_What to do_.
Give back exactly the first lines of the entries below, through the line with "단점 — javascript".

Top of Data listing

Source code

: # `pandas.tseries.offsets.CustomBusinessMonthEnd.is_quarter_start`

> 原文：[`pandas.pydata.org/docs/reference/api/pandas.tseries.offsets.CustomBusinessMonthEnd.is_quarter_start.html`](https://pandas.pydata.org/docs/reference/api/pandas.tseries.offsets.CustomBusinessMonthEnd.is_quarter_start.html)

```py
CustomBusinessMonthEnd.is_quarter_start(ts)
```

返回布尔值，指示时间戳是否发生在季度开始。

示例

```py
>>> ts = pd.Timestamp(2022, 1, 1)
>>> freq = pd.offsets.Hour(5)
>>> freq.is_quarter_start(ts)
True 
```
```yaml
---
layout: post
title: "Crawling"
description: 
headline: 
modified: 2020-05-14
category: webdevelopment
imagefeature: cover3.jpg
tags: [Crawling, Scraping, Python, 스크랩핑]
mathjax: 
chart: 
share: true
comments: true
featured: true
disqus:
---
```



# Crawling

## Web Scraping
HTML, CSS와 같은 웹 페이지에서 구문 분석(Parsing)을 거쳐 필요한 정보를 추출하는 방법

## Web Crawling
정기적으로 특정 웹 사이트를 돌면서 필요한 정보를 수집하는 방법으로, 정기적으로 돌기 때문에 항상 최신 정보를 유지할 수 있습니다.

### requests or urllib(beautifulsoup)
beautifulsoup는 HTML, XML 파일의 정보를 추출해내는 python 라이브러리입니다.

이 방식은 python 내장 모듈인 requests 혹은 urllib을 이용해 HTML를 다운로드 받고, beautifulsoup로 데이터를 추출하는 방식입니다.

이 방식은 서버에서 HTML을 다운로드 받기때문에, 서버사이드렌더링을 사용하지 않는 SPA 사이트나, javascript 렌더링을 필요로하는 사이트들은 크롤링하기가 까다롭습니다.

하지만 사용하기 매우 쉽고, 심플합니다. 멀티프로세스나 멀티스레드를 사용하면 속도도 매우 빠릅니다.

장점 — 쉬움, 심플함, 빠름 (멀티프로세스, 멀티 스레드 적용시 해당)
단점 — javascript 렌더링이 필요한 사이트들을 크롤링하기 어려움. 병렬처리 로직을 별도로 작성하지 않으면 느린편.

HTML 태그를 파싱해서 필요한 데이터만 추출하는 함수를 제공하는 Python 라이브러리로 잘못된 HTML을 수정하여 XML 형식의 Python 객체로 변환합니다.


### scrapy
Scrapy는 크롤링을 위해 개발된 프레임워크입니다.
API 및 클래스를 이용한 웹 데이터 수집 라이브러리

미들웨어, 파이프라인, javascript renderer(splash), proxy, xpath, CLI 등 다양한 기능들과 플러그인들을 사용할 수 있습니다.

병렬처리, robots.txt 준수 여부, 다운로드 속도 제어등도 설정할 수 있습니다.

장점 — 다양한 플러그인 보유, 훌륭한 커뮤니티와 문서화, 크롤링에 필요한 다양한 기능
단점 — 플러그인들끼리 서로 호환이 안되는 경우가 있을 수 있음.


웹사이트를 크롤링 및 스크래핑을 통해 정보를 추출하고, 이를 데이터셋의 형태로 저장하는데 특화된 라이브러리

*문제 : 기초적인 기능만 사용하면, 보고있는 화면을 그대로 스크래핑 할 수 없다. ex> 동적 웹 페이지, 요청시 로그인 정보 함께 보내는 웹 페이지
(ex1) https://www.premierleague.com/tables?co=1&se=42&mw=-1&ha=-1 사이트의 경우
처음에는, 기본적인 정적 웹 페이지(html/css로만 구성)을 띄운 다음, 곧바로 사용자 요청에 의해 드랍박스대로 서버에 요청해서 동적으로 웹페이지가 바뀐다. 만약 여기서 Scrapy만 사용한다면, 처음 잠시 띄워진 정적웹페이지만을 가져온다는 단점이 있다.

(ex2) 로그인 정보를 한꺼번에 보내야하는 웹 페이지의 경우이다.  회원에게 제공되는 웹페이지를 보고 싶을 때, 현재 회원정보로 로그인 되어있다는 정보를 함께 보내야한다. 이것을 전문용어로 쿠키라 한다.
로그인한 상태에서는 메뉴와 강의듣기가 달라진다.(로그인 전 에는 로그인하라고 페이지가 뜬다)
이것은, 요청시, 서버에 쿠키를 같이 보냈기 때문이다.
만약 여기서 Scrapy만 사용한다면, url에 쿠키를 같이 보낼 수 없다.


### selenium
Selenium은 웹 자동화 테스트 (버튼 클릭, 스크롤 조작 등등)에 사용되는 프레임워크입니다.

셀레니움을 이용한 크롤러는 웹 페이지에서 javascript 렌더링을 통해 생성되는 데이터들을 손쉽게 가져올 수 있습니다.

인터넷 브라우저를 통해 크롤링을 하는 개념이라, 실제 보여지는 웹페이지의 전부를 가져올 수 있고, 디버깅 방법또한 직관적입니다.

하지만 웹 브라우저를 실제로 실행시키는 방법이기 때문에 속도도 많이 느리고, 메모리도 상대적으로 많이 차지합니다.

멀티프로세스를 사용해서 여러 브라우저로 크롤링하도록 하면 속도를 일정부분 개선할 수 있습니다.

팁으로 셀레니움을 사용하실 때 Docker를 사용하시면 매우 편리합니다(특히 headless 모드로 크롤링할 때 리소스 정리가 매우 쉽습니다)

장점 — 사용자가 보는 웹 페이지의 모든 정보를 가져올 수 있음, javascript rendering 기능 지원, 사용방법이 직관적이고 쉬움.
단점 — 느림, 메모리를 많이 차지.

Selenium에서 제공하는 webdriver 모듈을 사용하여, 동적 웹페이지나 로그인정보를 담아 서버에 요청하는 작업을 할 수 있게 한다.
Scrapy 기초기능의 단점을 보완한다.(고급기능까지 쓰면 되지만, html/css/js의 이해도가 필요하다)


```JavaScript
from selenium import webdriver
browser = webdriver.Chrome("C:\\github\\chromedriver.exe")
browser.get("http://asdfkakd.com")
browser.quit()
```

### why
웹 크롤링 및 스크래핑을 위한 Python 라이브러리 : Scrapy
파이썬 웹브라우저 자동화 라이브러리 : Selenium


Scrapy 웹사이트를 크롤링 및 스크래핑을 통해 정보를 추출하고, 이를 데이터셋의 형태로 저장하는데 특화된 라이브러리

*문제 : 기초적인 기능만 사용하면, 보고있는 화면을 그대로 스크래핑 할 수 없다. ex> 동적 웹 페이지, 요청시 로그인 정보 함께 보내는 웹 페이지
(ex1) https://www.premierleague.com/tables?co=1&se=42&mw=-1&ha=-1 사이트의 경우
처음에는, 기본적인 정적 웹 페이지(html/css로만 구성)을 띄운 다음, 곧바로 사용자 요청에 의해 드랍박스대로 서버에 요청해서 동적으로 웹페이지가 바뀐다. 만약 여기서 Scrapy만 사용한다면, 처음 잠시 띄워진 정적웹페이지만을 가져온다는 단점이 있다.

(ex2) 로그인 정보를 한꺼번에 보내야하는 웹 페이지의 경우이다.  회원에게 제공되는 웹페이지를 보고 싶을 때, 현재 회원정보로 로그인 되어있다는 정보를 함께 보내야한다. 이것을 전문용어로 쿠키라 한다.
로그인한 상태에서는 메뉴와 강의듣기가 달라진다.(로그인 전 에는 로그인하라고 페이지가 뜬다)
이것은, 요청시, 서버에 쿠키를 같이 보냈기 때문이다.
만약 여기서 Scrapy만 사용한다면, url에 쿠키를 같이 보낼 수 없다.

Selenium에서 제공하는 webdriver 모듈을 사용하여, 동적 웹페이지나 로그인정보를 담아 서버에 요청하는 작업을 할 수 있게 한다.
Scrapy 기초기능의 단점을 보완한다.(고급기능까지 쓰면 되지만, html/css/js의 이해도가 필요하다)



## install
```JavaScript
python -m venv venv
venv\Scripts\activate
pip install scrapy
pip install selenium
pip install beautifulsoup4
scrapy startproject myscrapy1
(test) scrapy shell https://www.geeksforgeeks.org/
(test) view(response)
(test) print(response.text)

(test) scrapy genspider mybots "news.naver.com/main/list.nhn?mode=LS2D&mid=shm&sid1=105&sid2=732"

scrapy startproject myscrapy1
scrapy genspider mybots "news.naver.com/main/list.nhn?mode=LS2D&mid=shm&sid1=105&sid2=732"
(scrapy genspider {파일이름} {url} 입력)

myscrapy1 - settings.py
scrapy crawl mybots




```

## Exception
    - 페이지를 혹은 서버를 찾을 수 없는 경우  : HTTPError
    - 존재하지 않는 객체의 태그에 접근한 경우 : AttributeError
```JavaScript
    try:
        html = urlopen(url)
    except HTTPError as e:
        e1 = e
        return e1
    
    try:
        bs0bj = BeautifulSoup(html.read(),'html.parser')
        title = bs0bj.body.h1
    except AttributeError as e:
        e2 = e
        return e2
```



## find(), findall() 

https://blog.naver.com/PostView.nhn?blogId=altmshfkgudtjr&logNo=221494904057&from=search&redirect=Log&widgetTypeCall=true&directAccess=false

Bottom of Data listing

_Reply_.
Source code

: # `pandas.tseries.offsets.CustomBusinessMonthEnd.is_quarter_start`

> 原文：[`pandas.pydata.org/docs/reference/api/pandas.tseries.offsets.CustomBusinessMonthEnd.is_quarter_start.html`](https://pandas.pydata.org/docs/reference/api/pandas.tseries.offsets.CustomBusinessMonthEnd.is_quarter_start.html)

```py
CustomBusinessMonthEnd.is_quarter_start(ts)
```

返回布尔值，指示时间戳是否发生在季度开始。

示例

```py
>>> ts = pd.Timestamp(2022, 1, 1)
>>> freq = pd.offsets.Hour(5)
>>> freq.is_quarter_start(ts)
True 
```
```yaml
---
layout: post
title: "Crawling"
description: 
headline: 
modified: 2020-05-14
category: webdevelopment
imagefeature: cover3.jpg
tags: [Crawling, Scraping, Python, 스크랩핑]
mathjax: 
chart: 
share: true
comments: true
featured: true
disqus:
---
```



# Crawling

## Web Scraping
HTML, CSS와 같은 웹 페이지에서 구문 분석(Parsing)을 거쳐 필요한 정보를 추출하는 방법

## Web Crawling
정기적으로 특정 웹 사이트를 돌면서 필요한 정보를 수집하는 방법으로, 정기적으로 돌기 때문에 항상 최신 정보를 유지할 수 있습니다.

### requests or urllib(beautifulsoup)
beautifulsoup는 HTML, XML 파일의 정보를 추출해내는 python 라이브러리입니다.

이 방식은 python 내장 모듈인 requests 혹은 urllib을 이용해 HTML를 다운로드 받고, beautifulsoup로 데이터를 추출하는 방식입니다.

이 방식은 서버에서 HTML을 다운로드 받기때문에, 서버사이드렌더링을 사용하지 않는 SPA 사이트나, javascript 렌더링을 필요로하는 사이트들은 크롤링하기가 까다롭습니다.

하지만 사용하기 매우 쉽고, 심플합니다. 멀티프로세스나 멀티스레드를 사용하면 속도도 매우 빠릅니다.

장점 — 쉬움, 심플함, 빠름 (멀티프로세스, 멀티 스레드 적용시 해당)
단점 — javascript 렌더링이 필요한 사이트들을 크롤링하기 어려움. 병렬처리 로직을 별도로 작성하지 않으면 느린편.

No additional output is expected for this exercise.